#### WHAT YOU SHOULD DO
Pull every line containing "shared" out of the listing below.

#### EXCERPTED DATA
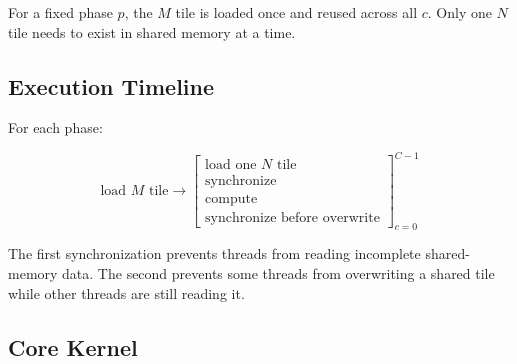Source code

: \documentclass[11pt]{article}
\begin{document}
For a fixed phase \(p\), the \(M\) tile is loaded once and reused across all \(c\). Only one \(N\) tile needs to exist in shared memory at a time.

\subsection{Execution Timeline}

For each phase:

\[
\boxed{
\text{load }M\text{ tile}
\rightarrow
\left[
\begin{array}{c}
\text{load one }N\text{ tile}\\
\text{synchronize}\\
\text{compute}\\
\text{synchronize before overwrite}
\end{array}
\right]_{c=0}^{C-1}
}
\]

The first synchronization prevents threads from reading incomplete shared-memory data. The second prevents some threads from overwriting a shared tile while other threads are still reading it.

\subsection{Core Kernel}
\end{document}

#### TASK ANSWER
For a fixed phase \(p\), the \(M\) tile is loaded once and reused across all \(c\). Only one \(N\) tile needs to exist in shared memory at a time.
The first synchronization prevents threads from reading incomplete shared-memory data. The second prevents some threads from overwriting a shared tile while other threads are still reading it.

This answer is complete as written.